In Richtung des schwarzen Moderators Johnson sagt Obama: "Alle jungen Männer stellen dumme Sachen an, egal ob sie Latinos, Schwarze oder Weiße sind. Ich habe Fehler gemacht, Sie auch." Es müssten aber alle die Chance bekommen, sich zu entwickeln - und hier hätten es Afroamerikaner schwerer. Er wünsche sich, dass nicht nur der "perfekte junge Mann" gleich gut behandelt werde, sondern alle.

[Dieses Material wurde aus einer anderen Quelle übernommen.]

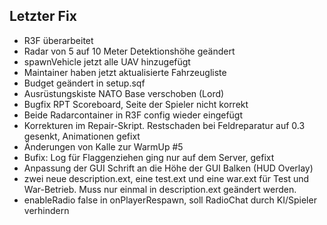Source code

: ## Letzter Fix
- R3F überarbeitet
- Radar von 5 auf 10 Meter Detektionshöhe geändert
- spawnVehicle jetzt alle UAV hinzugefügt
- Maintainer haben jetzt aktualisierte Fahrzeugliste
- Budget geändert in setup.sqf
- Ausrüstungskiste NATO Base verschoben (Lord)
- Bugfix RPT Scoreboard, Seite der Spieler nicht korrekt
- Beide Radarcontainer in R3F config wieder eingefügt
- Korrekturen im Repair-Skript. Restschaden bei Feldreparatur auf 0.3 gesenkt, Animationen gefixt
- Änderungen von Kalle zur WarmUp #5
- Bufix: Log für Flaggenziehen ging nur auf dem Server, gefixt
- Anpassung der GUI Schrift an die Höhe der GUI Balken (HUD Overlay)
- zwei neue description.ext, eine test.ext und eine war.ext für Test und War-Betrieb. Muss nur einmal in description.ext geändert werden.
- enableRadio false in onPlayerRespawn, soll RadioChat durch KI/Spieler verhindern
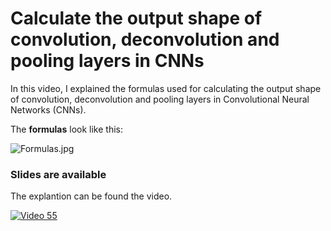 # Calculate the output shape of convolution, deconvolution and pooling layers in CNNs

In this video, I explained the formulas used for calculating the output shape of convolution, deconvolution and pooling layers in Convolutional Neural Networks (CNNs).

The __formulas__ look like this:

![Formulas.jpg](https://github.com/randomaccess2023/MG2023/blob/main/Video%2055/Formulas.png "Formulas.jpg")

### Slides are available

The explantion can be found the video.

[![Video 55](https://markdown-videos-api.jorgenkh.no/youtube/obYjlH9Z63k)](https://youtu.be/obYjlH9Z63k)
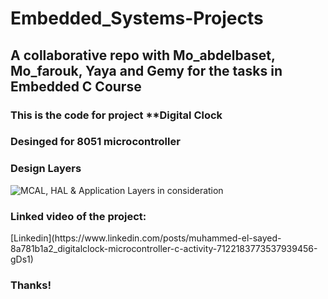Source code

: # Embedded_Systems-Projects
<h2>A collaborative repo with Mo_abdelbaset, Mo_farouk, Yaya and Gemy for the tasks in Embedded C Course</h2>
<h3>This is the code for project **Digital Clock</h3>
<h3>Desinged for 8051 microcontroller</h3>
<h3>Design Layers</h3>
<img alt="MCAL, HAL & Application Layers in consideration" src="https://www.beningo.com/wp-content/uploads/2016/04/API-HAL-Layers.jpg" />
<h3> Linked video of the project: </h3>
[Linkedin](https://www.linkedin.com/posts/muhammed-el-sayed-8a781b1a2_digitalclock-microcontroller-c-activity-7122183773537939456-gDs1)
<h3>Thanks!</h3>
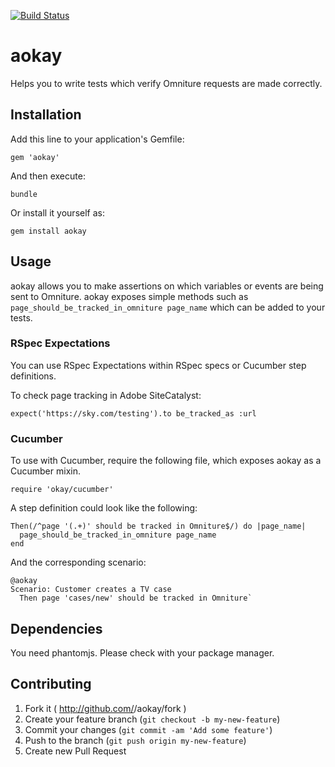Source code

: [![Build Status](https://travis-ci.org/BSkyB/aokay.svg?branch=master)](https://travis-ci.org/BSkyB/aokay)

aokay
=====

Helps you to write tests which verify Omniture requests are made correctly.

Installation
------------

Add this line to your application's Gemfile:

    gem 'aokay'

And then execute:

    bundle

Or install it yourself as:

    gem install aokay

Usage
-----

aokay allows you to make assertions on which variables or events are being sent to Omniture. aokay exposes simple methods such as `page_should_be_tracked_in_omniture page_name` which can be added to your tests.

### RSpec Expectations

You can use RSpec Expectations within RSpec specs or Cucumber step definitions.

To check page tracking in Adobe SiteCatalyst:

`expect('https://sky.com/testing').to be_tracked_as :url`


### Cucumber

To use with Cucumber, require the following file, which exposes aokay as a Cucumber mixin.

    require 'okay/cucumber'

A step definition could look like the following:

    Then(/^page '(.+)' should be tracked in Omniture$/) do |page_name|
      page_should_be_tracked_in_omniture page_name
    end

And the corresponding scenario:

    @aokay
    Scenario: Customer creates a TV case
      Then page 'cases/new' should be tracked in Omniture`

Dependencies
------------

You need phantomjs. Please check with your package manager.

Contributing
------------

1. Fork it ( http://github.com/<my-github-username>/aokay/fork )
2. Create your feature branch (`git checkout -b my-new-feature`)
3. Commit your changes (`git commit -am 'Add some feature'`)
4. Push to the branch (`git push origin my-new-feature`)
5. Create new Pull Request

Alles, was Obama in diesen Sätzen sagt, stimmt: Das Risiko eines jungen schwarzen Amerikaners, von der Polizei erschossen zu werden, ist 21 Mal größer als das eines gleichaltrigen Weißen. Doch dieses Interview ( hier in voller Länge) zeigt in aller Deutlichkeit, in welchem Zwiespalt sich Obama befindet - und weshalb so viele Schwarze von ihm enttäuscht sind. Es fehlt die Leidenschaft, das Spontane bei seinen Auftritten nach den Ferguson-Protesten. Es mangelt an jener echten Betroffenheit, die er etwa im Juli 2012 offenbarte, als er nach dem Tod des 17-jährigen Trayvon Martin sagte: "Vor 35 Jahren hätte ich Trayvon Martin sein können" ( hier mehr über seine bemerkenswerte Rede).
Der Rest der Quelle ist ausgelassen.